Legacy

by Oneringtohallowsend



Category: Star Wars - All Media Types, Star Wars Episode VI: Return of the Jedi, Star Wars Original Trilogy
Genre: Anakin has a lot of thoughts, Gen, Nobody actually speaks, Skywalker Family Feels, and murderous tendancies, better than him, but he is glad his children grew up to be
Language: English
Status: Completed
Published: 2017-05-30
Updated: 2017-05-30
Packaged: 2018-11-07 00:06:30
Rating: Teen And Up Audiences
Warnings: Creator Chose Not To Use Archive Warnings
Chapters: 1
Words: 1,885
Publisher: archiveofourown.org
Story URL: https://archiveofourown.org/works/11047164
Author URL: https://archiveofourown.org/users/Oneringtohallowsend/pseuds/Oneringtohallowsend
Summary: His legacy was a tattered and ripped thing; its frayed tendrils like nooses around the necks of those left to stitch the galaxy together again.





	Legacy

**Author's Note:**

> The Skywalker Family Feels Parade marched through my soul and this is what came from it. Enjoy!

Triumph, mistakes, compassion, empathy, actions, heartbreak, betrayal, loyalty, promises kept, and promises broken. Those are the words that surround a legacy. His legacy could not be exempt from that but neither did those few words encompass wholly what his legacy entailed. What he had left behind for his children to sludge their way through. What he had left for them to rationalize and accept. He did not begrudge them that task. He was not the forgiving sort and his legacy was drenched in the need for forgiveness because the actions he had executed and the choices he had made while alive where drenched in the unforgivable.

His son is his blessed and vibrant sun. Luke a constant fixture in the sky like a Tatooine sun burning bright, bringing hope, and retribution to those who thought themselves better. He had shouldered the weight of his father’s legacy with a dignity that bespoke of his mother. Only she would have seen and understood the depths of his atrocities and his depravity and forgiven him. Luke had once told him, on the rare occasion that Anakin could make himself appear to him, that he did not forgive him for Anakin’s sake but for the simple fact that it was what was best for him. Luke admitted that it would be easy to hate his father, to hate all that he had built during the empire’s reign but that hatred would limit his ability to continue on. It would only cause more fires to burn through the galaxy and the galaxy was covered in enough ash as it was and so Luke in all his wisdom used forgiveness like a sword. Everything it touched was doused in light and warmth and it was a testament not to his father’s legacy but of the legacy he himself would one day leave.

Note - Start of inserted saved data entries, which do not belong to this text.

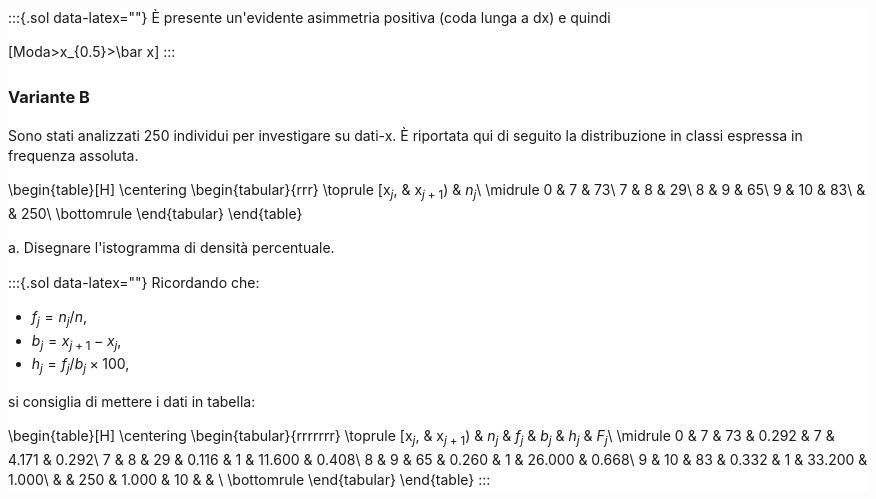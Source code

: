 :::{.sol data-latex=""}
È presente un'evidente asimmetria positiva (coda lunga a dx) e quindi

\[Moda>x_{0.5}>\bar x\]
:::

### Variante B 



Sono stati analizzati 250 individui per investigare su dati-x. È riportata qui di seguito la distribuzione in classi espressa in frequenza assoluta.

\begin{table}[H]
\centering
\begin{tabular}{rrr}
\toprule
$[\text{x}_j,$ & $\text{x}_{j+1})$ & $n_j$\\
\midrule
0 & 7 & 73\\
7 & 8 & 29\\
8 & 9 & 65\\
9 & 10 & 83\\
 &  & 250\\
\bottomrule
\end{tabular}
\end{table}

a.   Disegnare l'istogramma di densità percentuale.

:::{.sol data-latex=""}
Ricordando che: 

- $f_j=n_j/n$, 
- $b_j=x_{j+1}-x_{j}$, 
- $h_j=f_j/b_j\times 100$, 

si consiglia di mettere i dati in tabella:

\begin{table}[H]
\centering
\begin{tabular}{rrrrrrr}
\toprule
$[\text{x}_j,$ & $\text{x}_{j+1})$ & $n_j$ & $f_j$ & $b_j$ & $h_j$ & $F_j$\\
\midrule
0 & 7 & 73 & 0.292 & 7 & 4.171 & 0.292\\
7 & 8 & 29 & 0.116 & 1 & 11.600 & 0.408\\
8 & 9 & 65 & 0.260 & 1 & 26.000 & 0.668\\
9 & 10 & 83 & 0.332 & 1 & 33.200 & 1.000\\
 &  & 250 & 1.000 & 10 &  & \\
\bottomrule
\end{tabular}
\end{table}
:::

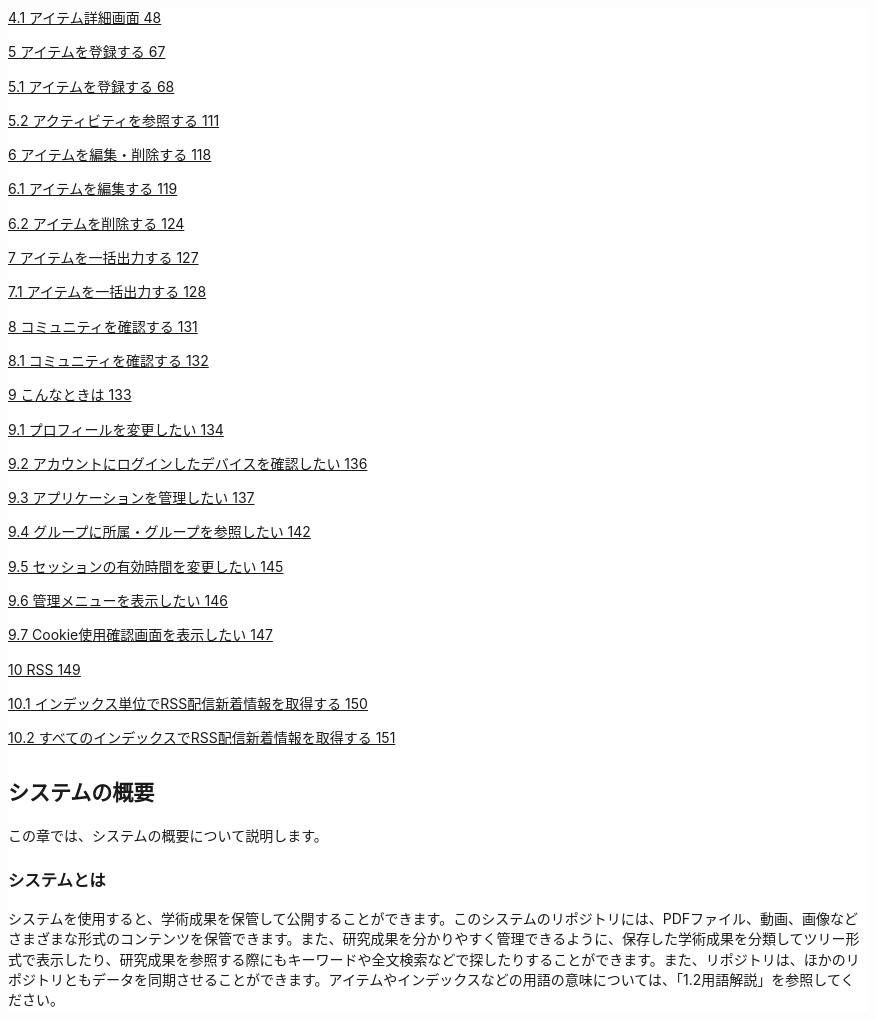 [4.1 アイテム詳細画面 48](#アイテム詳細画面)

[5 アイテムを登録する 67](#アイテムを登録する)

[5.1 アイテムを登録する 68](#アイテムを登録する-1)

[5.2 アクティビティを参照する 111](#アクティビティを参照する)

[6 アイテムを編集・削除する 118](#アイテムを編集削除する)

[6.1 アイテムを編集する 119](#アイテムを編集する)

[6.2 アイテムを削除する 124](#アイテムを削除する)

[7 アイテムを一括出力する 127](#アイテムを一括出力する)

[7.1 アイテムを一括出力する 128](#アイテムを一括出力する-1)

[8 コミュニティを確認する 131](#コミュニティを確認する)

[8.1 コミュニティを確認する 132](#コミュニティを確認する-1)

[9 こんなときは 133](#こんなときは)

[9.1 プロフィールを変更したい 134](#プロフィールを変更したい)

[9.2 アカウントにログインしたデバイスを確認したい 136](#アカウントにログインしたデバイスを確認したい)

[9.3 アプリケーションを管理したい 137](#アプリケーションを管理したい)

[9.4 グループに所属・グループを参照したい 142](#グループに所属グループを参照したい)

[9.5 セッションの有効時間を変更したい 145](#セッションの有効時間を変更したい)

[9.6 管理メニューを表示したい 146](#管理メニューを表示したい)

[9.7 Cookie使用確認画面を表示したい 147](#cookie使用確認画面を表示したい)

[10 RSS 149](#rss)

[10.1 インデックス単位でRSS配信新着情報を取得する 150](#インデックス単位でrss配信新着情報を取得する)

[10.2 すべてのインデックスでRSS配信新着情報を取得する 151](#すべてのインデックスでrss配信新着情報を取得する)

## システムの概要

この章では、システムの概要について説明します。

### システムとは

システムを使用すると、学術成果を保管して公開することができます。このシステムのリポジトリには、PDFファイル、動画、画像などさまざまな形式のコンテンツを保管できます。また、研究成果を分かりやすく管理できるように、保存した学術成果を分類してツリー形式で表示したり、研究成果を参照する際にもキーワードや全文検索などで探したりすることができます。また、リポジトリは、ほかのリポジトリともデータを同期させることができます。アイテムやインデックスなどの用語の意味については、「1.2用語解説」を参照してください。

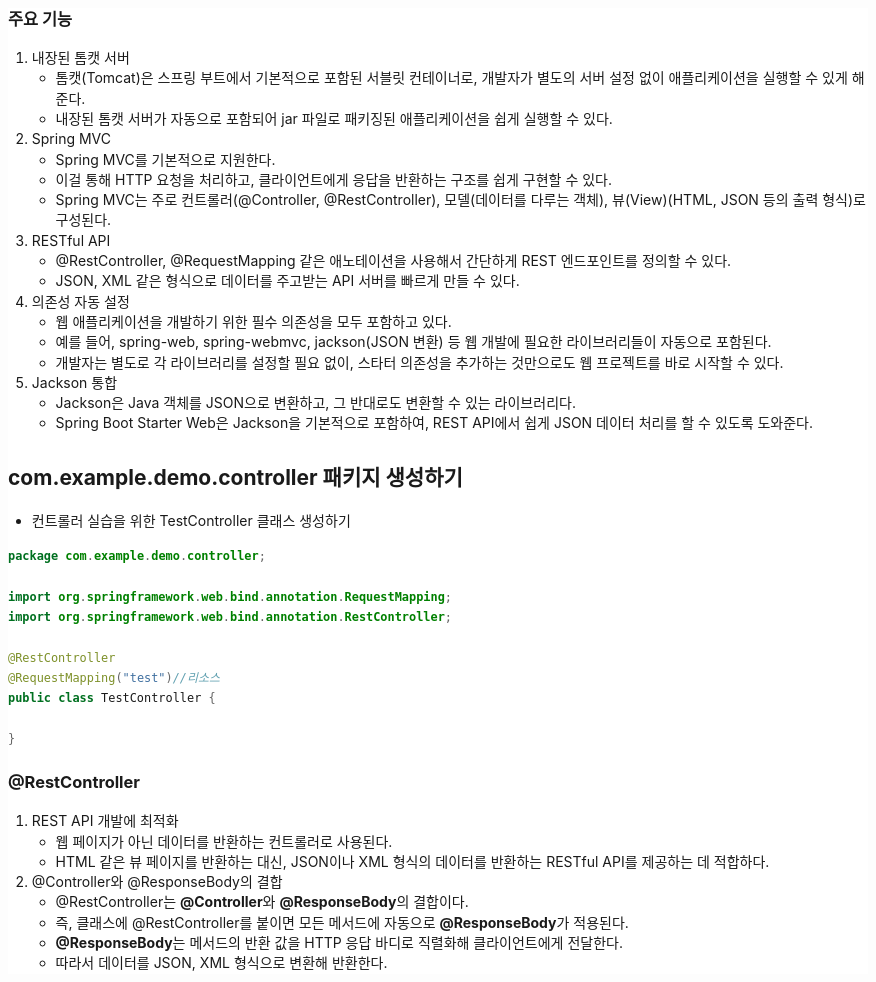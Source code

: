 ### 주요 기능
1. 내장된 톰캣 서버
	- 톰캣(Tomcat)은 스프링 부트에서 기본적으로 포함된 서블릿 컨테이너로, 개발자가 별도의 서버 설정 없이 애플리케이션을 실행할 수 있게 해준다.
	- 내장된 톰캣 서버가 자동으로 포함되어 jar 파일로 패키징된 애플리케이션을 쉽게 실행할 수 있다.
2. Spring MVC
   - Spring MVC를 기본적으로 지원한다.
   - 이걸 통해 HTTP 요청을 처리하고, 클라이언트에게 응답을 반환하는 구조를 쉽게 구현할 수 있다.
   - Spring MVC는 주로 컨트롤러(@Controller, @RestController), 모델(데이터를 다루는 객체), 뷰(View)(HTML, JSON 등의 출력 형식)로 구성된다.
3. RESTful API
	- @RestController, @RequestMapping 같은 애노테이션을 사용해서 간단하게 REST 엔드포인트를 정의할 수 있다.
	- JSON, XML 같은 형식으로 데이터를 주고받는 API 서버를 빠르게 만들 수 있다.
4. 의존성 자동 설정
	- 웹 애플리케이션을 개발하기 위한 필수 의존성을 모두 포함하고 있다. 
	- 예를 들어, spring-web, spring-webmvc, jackson(JSON 변환) 등 웹 개발에 필요한 라이브러리들이 자동으로 포함된다.
	- 개발자는 별도로 각 라이브러리를 설정할 필요 없이, 스타터 의존성을 추가하는 것만으로도 웹 프로젝트를 바로 시작할 수 있다.
5. Jackson 통합
	- Jackson은 Java 객체를 JSON으로 변환하고, 그 반대로도 변환할 수 있는 라이브러리다. 
	- Spring Boot Starter Web은 Jackson을 기본적으로 포함하여, REST API에서 쉽게 JSON 데이터 처리를 할 수 있도록 도와준다.

## com.example.demo.controller 패키지 생성하기
- 컨트롤러 실습을 위한 TestController 클래스 생성하기
```java
package com.example.demo.controller;

import org.springframework.web.bind.annotation.RequestMapping;
import org.springframework.web.bind.annotation.RestController;

@RestController
@RequestMapping("test")//리소스
public class TestController {

}
```
### @RestController
1. REST API 개발에 최적화
   - 웹 페이지가 아닌 데이터를 반환하는 컨트롤러로 사용된다.
   - HTML 같은 뷰 페이지를 반환하는 대신, JSON이나 XML 형식의 데이터를 반환하는 RESTful API를 제공하는 데 적합하다.
2. @Controller와 @ResponseBody의 결합
   - @RestController는 **@Controller**와 **@ResponseBody**의 결합이다. 
   - 즉, 클래스에 @RestController를 붙이면 모든 메서드에 자동으로 **@ResponseBody**가 적용된다.
   - **@ResponseBody**는 메서드의 반환 값을 HTTP 응답 바디로 직렬화해 클라이언트에게 전달한다. 
   - 따라서 데이터를 JSON, XML 형식으로 변환해 반환한다.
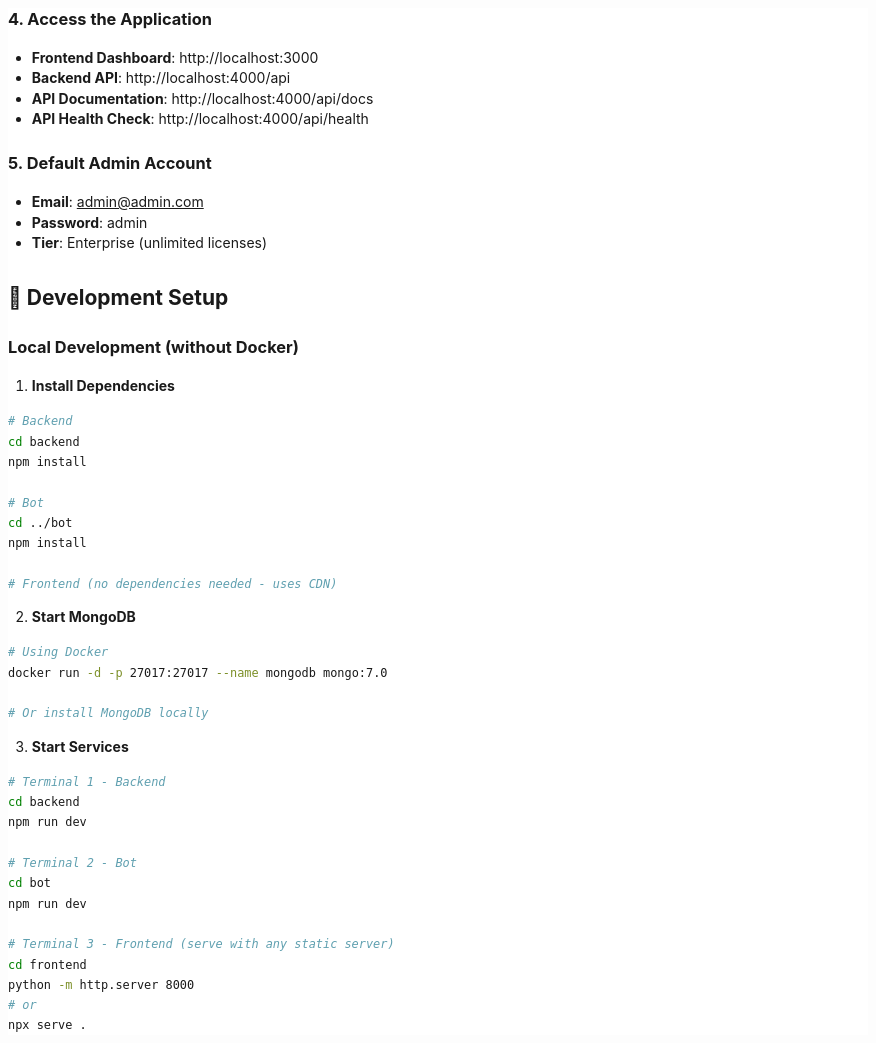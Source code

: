 ### 4. Access the Application
- **Frontend Dashboard**: http://localhost:3000
- **Backend API**: http://localhost:4000/api
- **API Documentation**: http://localhost:4000/api/docs
- **API Health Check**: http://localhost:4000/api/health

### 5. Default Admin Account
- **Email**: admin@admin.com
- **Password**: admin
- **Tier**: Enterprise (unlimited licenses)

## 🔧 Development Setup

### Local Development (without Docker)

1. **Install Dependencies**
```bash
# Backend
cd backend
npm install

# Bot
cd ../bot
npm install

# Frontend (no dependencies needed - uses CDN)
```

2. **Start MongoDB**
```bash
# Using Docker
docker run -d -p 27017:27017 --name mongodb mongo:7.0

# Or install MongoDB locally
```

3. **Start Services**
```bash
# Terminal 1 - Backend
cd backend
npm run dev

# Terminal 2 - Bot
cd bot
npm run dev

# Terminal 3 - Frontend (serve with any static server)
cd frontend
python -m http.server 8000
# or
npx serve .
```
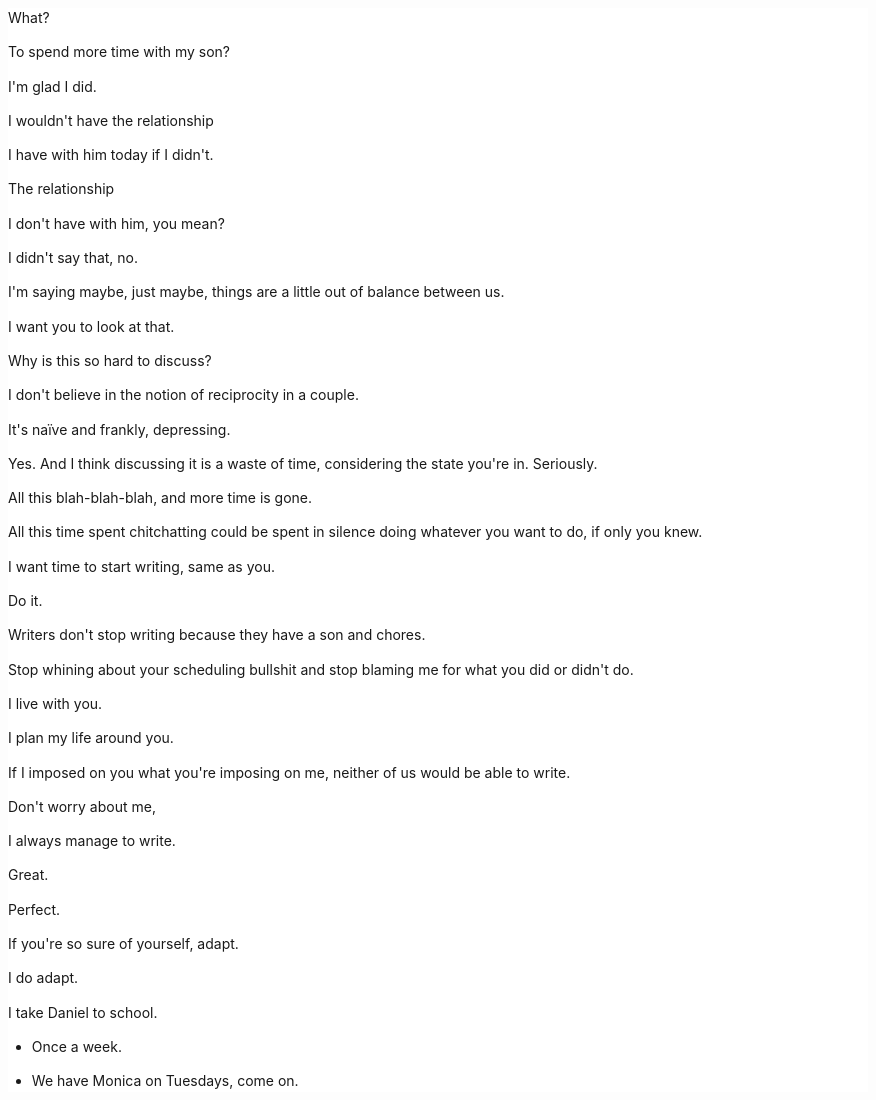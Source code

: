 What?

To spend more time with my son?

I'm glad I did.

I wouldn't have the relationship

I have with him today if I didn't.

The relationship

I don't have with him, you mean?

I didn't say that, no.

I'm saying maybe, just maybe, things are a little out of balance between us.

I want you to look at that.

Why is this so hard to discuss?

I don't believe in the notion of reciprocity in a couple.

It's naïve and frankly, depressing.

Yes. And I think discussing it is a waste of time, considering the state you're in. Seriously.

All this blah-blah-blah, and more time is gone.

All this time spent chitchatting could be spent in silence doing whatever you want to do, if only you knew.

I want time to start writing, same as you.

Do it.

Writers don't stop writing because they have a son and chores.

Stop whining about your scheduling bullshit and stop blaming me for what you did or didn't do.

I live with you.

I plan my life around you.

If I imposed on you what you're imposing on me, neither of us would be able to write.

Don't worry about me,

I always manage to write.

Great.

Perfect.

If you're so sure of yourself, adapt.

I do adapt.

I take Daniel to school.

- Once a week.

- We have Monica on Tuesdays, come on.
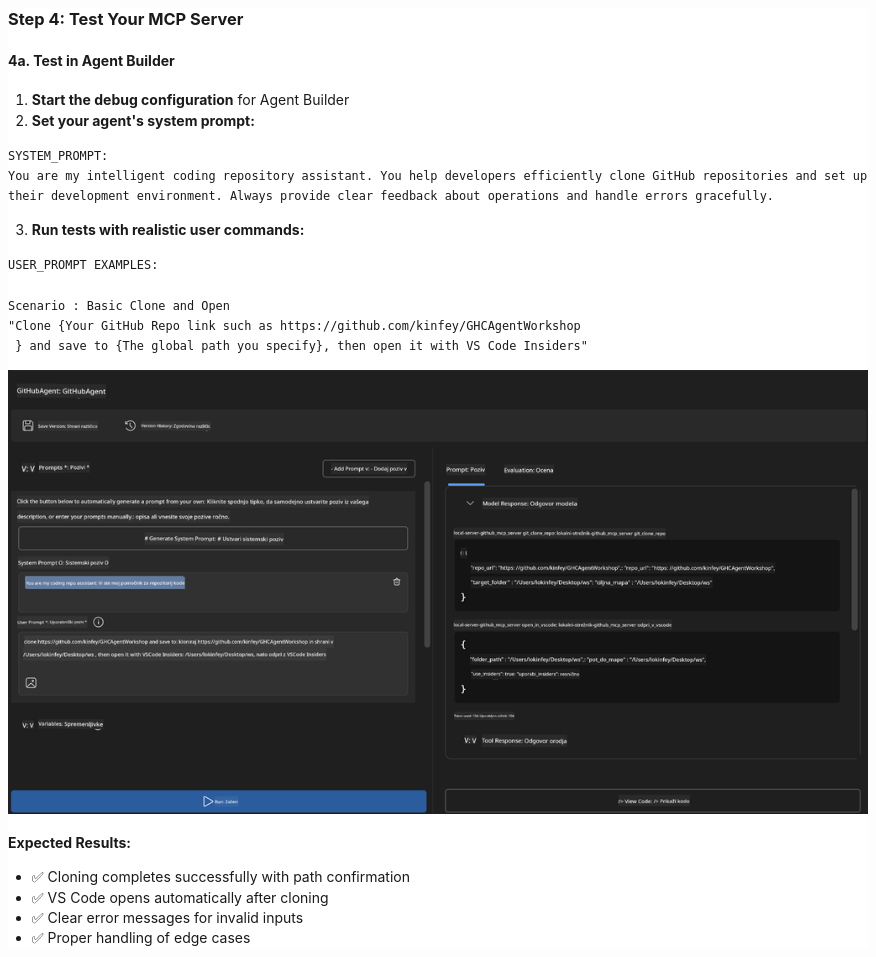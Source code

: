 ### Step 4: Test Your MCP Server

#### 4a. Test in Agent Builder

1. **Start the debug configuration** for Agent Builder
2. **Set your agent's system prompt:**

```
SYSTEM_PROMPT:
You are my intelligent coding repository assistant. You help developers efficiently clone GitHub repositories and set up their development environment. Always provide clear feedback about operations and handle errors gracefully.
```

3. **Run tests with realistic user commands:**

```
USER_PROMPT EXAMPLES:

Scenario : Basic Clone and Open
"Clone {Your GitHub Repo link such as https://github.com/kinfey/GHCAgentWorkshop
 } and save to {The global path you specify}, then open it with VS Code Insiders"
```

![Agent Builder Testing](../../../../translated_images/DebugAgent.81d152370c503241b3b39a251b8966f7f739286df19dd57f9147f6402214a012.sl.png)

**Expected Results:**
- ✅ Cloning completes successfully with path confirmation
- ✅ VS Code opens automatically after cloning
- ✅ Clear error messages for invalid inputs
- ✅ Proper handling of edge cases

His daughter…..his intelligent and passionate daughter, Leia, had a fire in her belly. There was an anger there that most days never showed itself on her face but was always there coiled right beneath the surface. She was so like him, in so many ways, and he was smart enough to never say it where she could hear. In fact, he never appeared to her after the first time when the very sight of him had sent a tidal wave of rage through the force and had doused him in invisible flame. The sensation of flame licking at his skin was a remnant of Vader rising and Anakin falling. Her saving grace, from falling down the path her father had taken, came in the form of her empathy, her compassion, her sense of justice, and fighting for those who could not or would not defend themselves. She might have his temper, his anger, overwhelming passion but she had her mother’s wisdom, her ability to compartmentalize, her desire to help everyone, and her determination to put ability and desire together to create action. She, more than her brother, was a testament to what Anakin could have been and what he never could have been.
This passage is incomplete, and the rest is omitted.